§ **Exercise directions**
Where a line contains the word "import", copy that line from the records below.

Records for the task Start Marker

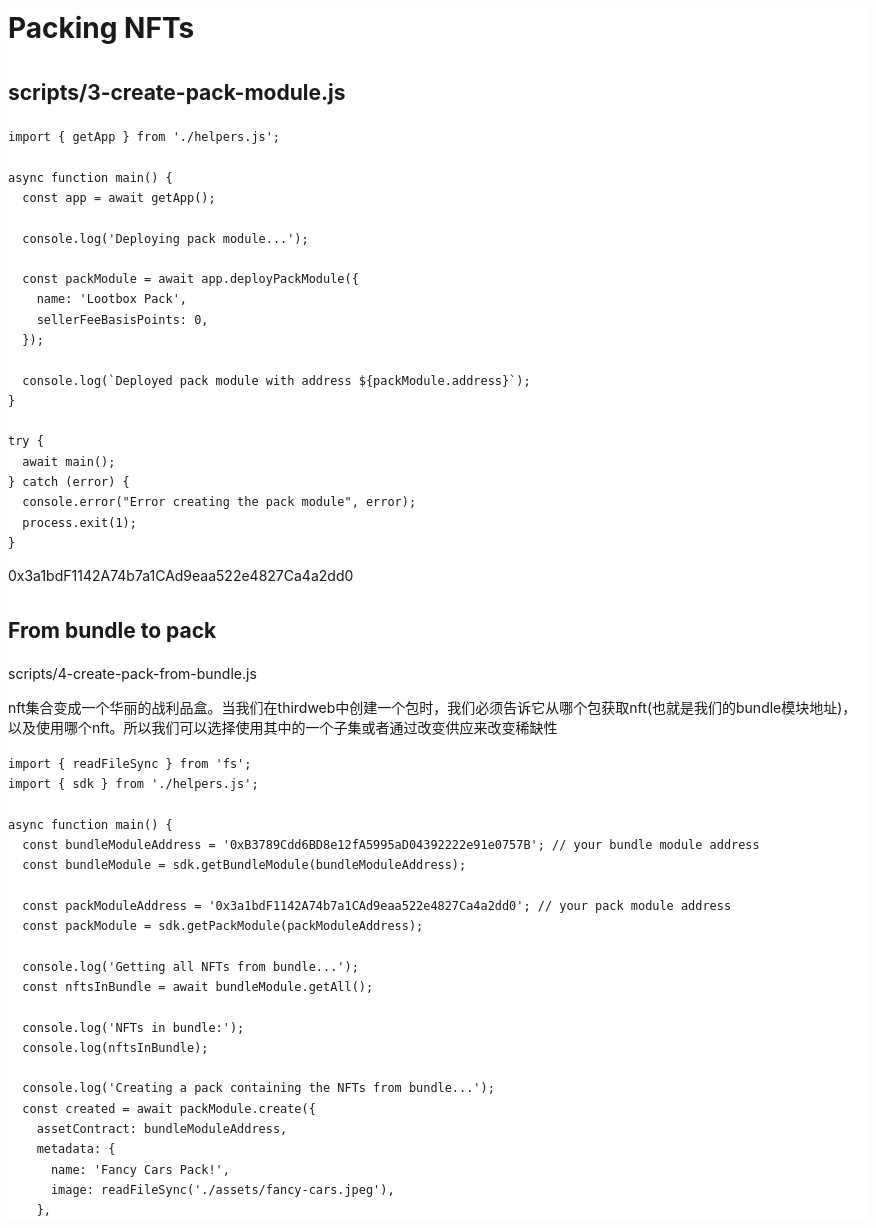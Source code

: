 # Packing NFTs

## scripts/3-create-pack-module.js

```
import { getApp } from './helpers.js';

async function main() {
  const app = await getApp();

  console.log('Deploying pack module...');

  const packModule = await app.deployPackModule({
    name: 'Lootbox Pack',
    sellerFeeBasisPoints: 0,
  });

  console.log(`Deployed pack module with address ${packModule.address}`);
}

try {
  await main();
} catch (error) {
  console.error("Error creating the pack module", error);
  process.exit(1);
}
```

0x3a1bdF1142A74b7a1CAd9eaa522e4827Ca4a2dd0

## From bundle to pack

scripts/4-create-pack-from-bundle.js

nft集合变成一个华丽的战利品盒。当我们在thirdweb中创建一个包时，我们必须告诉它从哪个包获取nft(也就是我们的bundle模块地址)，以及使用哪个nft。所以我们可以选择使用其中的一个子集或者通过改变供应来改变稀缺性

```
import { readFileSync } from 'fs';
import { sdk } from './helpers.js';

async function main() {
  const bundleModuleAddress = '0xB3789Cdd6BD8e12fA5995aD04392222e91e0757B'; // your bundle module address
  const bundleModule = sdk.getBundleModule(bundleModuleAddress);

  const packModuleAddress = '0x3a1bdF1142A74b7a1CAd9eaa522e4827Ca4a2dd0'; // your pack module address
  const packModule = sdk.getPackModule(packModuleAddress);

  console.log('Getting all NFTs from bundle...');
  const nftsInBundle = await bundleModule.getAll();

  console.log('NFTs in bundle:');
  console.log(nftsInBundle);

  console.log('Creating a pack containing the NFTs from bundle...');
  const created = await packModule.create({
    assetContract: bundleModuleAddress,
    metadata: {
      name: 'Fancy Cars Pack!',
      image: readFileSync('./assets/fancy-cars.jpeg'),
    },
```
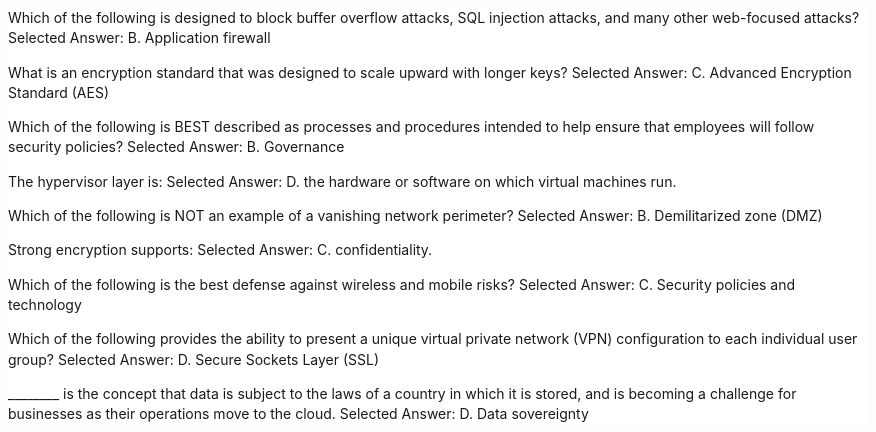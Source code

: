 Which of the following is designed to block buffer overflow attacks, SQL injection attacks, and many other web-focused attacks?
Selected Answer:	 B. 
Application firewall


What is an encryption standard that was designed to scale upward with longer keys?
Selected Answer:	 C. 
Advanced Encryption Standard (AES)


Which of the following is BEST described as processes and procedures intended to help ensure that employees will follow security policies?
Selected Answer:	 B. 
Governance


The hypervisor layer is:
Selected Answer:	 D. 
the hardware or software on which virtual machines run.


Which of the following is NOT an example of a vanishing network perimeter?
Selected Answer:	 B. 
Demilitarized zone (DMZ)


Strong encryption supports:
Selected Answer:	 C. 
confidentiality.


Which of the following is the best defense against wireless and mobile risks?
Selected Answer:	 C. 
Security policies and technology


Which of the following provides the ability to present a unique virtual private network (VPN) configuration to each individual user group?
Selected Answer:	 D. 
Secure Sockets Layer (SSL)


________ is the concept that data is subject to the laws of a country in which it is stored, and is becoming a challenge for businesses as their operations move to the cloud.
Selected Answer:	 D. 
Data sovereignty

Records for the task End Marker

§ **Result of the task**
import { getApp } from './helpers.js';
import { readFileSync } from 'fs';
import { sdk } from './helpers.js';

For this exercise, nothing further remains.